» **Task statement**
Reproduce each entry exactly as written.

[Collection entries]

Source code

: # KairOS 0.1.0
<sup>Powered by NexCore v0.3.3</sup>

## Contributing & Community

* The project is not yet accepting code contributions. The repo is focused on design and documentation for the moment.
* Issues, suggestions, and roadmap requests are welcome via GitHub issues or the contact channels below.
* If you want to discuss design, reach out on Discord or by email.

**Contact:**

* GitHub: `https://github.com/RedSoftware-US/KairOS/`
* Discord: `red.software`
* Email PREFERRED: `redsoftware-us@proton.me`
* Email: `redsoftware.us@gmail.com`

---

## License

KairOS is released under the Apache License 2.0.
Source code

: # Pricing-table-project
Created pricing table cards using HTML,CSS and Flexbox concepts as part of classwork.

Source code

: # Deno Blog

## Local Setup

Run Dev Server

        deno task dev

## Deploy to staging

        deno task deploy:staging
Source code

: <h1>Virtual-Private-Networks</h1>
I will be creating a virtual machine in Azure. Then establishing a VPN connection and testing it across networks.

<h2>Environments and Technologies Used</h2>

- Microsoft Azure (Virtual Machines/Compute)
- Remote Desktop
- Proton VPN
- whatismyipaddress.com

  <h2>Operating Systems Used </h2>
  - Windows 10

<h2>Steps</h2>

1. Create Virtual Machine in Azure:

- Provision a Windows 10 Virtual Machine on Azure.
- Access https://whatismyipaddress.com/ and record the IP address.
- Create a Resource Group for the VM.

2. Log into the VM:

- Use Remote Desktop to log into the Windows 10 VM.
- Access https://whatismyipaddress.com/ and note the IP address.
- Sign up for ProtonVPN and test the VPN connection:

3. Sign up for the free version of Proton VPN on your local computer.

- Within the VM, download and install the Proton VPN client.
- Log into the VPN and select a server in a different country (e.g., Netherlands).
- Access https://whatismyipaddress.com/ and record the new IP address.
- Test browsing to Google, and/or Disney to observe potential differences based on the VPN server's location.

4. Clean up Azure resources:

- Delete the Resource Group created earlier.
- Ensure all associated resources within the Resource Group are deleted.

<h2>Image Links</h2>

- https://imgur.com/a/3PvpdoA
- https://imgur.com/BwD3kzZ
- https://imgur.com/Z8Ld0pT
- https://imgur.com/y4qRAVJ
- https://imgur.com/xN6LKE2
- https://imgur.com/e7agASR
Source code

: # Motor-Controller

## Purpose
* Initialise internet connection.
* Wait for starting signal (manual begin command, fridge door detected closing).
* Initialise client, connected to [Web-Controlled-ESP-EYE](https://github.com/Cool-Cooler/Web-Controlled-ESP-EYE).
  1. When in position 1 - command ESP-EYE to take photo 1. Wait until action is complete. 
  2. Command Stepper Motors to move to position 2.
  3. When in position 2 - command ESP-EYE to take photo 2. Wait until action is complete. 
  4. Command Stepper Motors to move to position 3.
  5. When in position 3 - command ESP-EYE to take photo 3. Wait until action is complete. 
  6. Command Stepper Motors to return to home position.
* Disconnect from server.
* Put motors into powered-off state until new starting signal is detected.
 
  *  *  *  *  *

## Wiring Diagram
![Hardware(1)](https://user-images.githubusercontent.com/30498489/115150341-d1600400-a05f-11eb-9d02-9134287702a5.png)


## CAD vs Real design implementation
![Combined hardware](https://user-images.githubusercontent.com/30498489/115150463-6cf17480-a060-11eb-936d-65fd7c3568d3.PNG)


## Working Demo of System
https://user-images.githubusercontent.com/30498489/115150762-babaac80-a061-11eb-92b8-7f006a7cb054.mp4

» **Task response**
Source code

: # KairOS 0.1.0
<sup>Powered by NexCore v0.3.3</sup>

## Contributing & Community

* The project is not yet accepting code contributions. The repo is focused on design and documentation for the moment.
* Issues, suggestions, and roadmap requests are welcome via GitHub issues or the contact channels below.
* If you want to discuss design, reach out on Discord or by email.

**Contact:**

* GitHub: `https://github.com/RedSoftware-US/KairOS/`
* Discord: `red.software`
* Email PREFERRED: `redsoftware-us@proton.me`
* Email: `redsoftware.us@gmail.com`

---

## License

KairOS is released under the Apache License 2.0.
Source code

: # Pricing-table-project
Created pricing table cards using HTML,CSS and Flexbox concepts as part of classwork.

Source code

: # Deno Blog

## Local Setup

Run Dev Server

        deno task dev

## Deploy to staging

        deno task deploy:staging
Source code

: <h1>Virtual-Private-Networks</h1>
I will be creating a virtual machine in Azure. Then establishing a VPN connection and testing it across networks.

<h2>Environments and Technologies Used</h2>

- Microsoft Azure (Virtual Machines/Compute)
- Remote Desktop
- Proton VPN
- whatismyipaddress.com

  <h2>Operating Systems Used </h2>
  - Windows 10

<h2>Steps</h2>

1. Create Virtual Machine in Azure:

- Provision a Windows 10 Virtual Machine on Azure.
- Access https://whatismyipaddress.com/ and record the IP address.
- Create a Resource Group for the VM.

2. Log into the VM:

- Use Remote Desktop to log into the Windows 10 VM.
- Access https://whatismyipaddress.com/ and note the IP address.
- Sign up for ProtonVPN and test the VPN connection:

3. Sign up for the free version of Proton VPN on your local computer.

- Within the VM, download and install the Proton VPN client.
- Log into the VPN and select a server in a different country (e.g., Netherlands).
- Access https://whatismyipaddress.com/ and record the new IP address.
- Test browsing to Google, and/or Disney to observe potential differences based on the VPN server's location.

4. Clean up Azure resources:

- Delete the Resource Group created earlier.
- Ensure all associated resources within the Resource Group are deleted.

<h2>Image Links</h2>

- https://imgur.com/a/3PvpdoA
- https://imgur.com/BwD3kzZ
- https://imgur.com/Z8Ld0pT
- https://imgur.com/y4qRAVJ
- https://imgur.com/xN6LKE2
- https://imgur.com/e7agASR
Source code

: # Motor-Controller

## Purpose
* Initialise internet connection.
* Wait for starting signal (manual begin command, fridge door detected closing).
* Initialise client, connected to [Web-Controlled-ESP-EYE](https://github.com/Cool-Cooler/Web-Controlled-ESP-EYE).
  1. When in position 1 - command ESP-EYE to take photo 1. Wait until action is complete. 
  2. Command Stepper Motors to move to position 2.
  3. When in position 2 - command ESP-EYE to take photo 2. Wait until action is complete. 
  4. Command Stepper Motors to move to position 3.
  5. When in position 3 - command ESP-EYE to take photo 3. Wait until action is complete. 
  6. Command Stepper Motors to return to home position.
* Disconnect from server.
* Put motors into powered-off state until new starting signal is detected.
 
  *  *  *  *  *

## Wiring Diagram
![Hardware(1)](https://user-images.githubusercontent.com/30498489/115150341-d1600400-a05f-11eb-9d02-9134287702a5.png)


## CAD vs Real design implementation
![Combined hardware](https://user-images.githubusercontent.com/30498489/115150463-6cf17480-a060-11eb-936d-65fd7c3568d3.PNG)


## Working Demo of System
https://user-images.githubusercontent.com/30498489/115150762-babaac80-a061-11eb-92b8-7f006a7cb054.mp4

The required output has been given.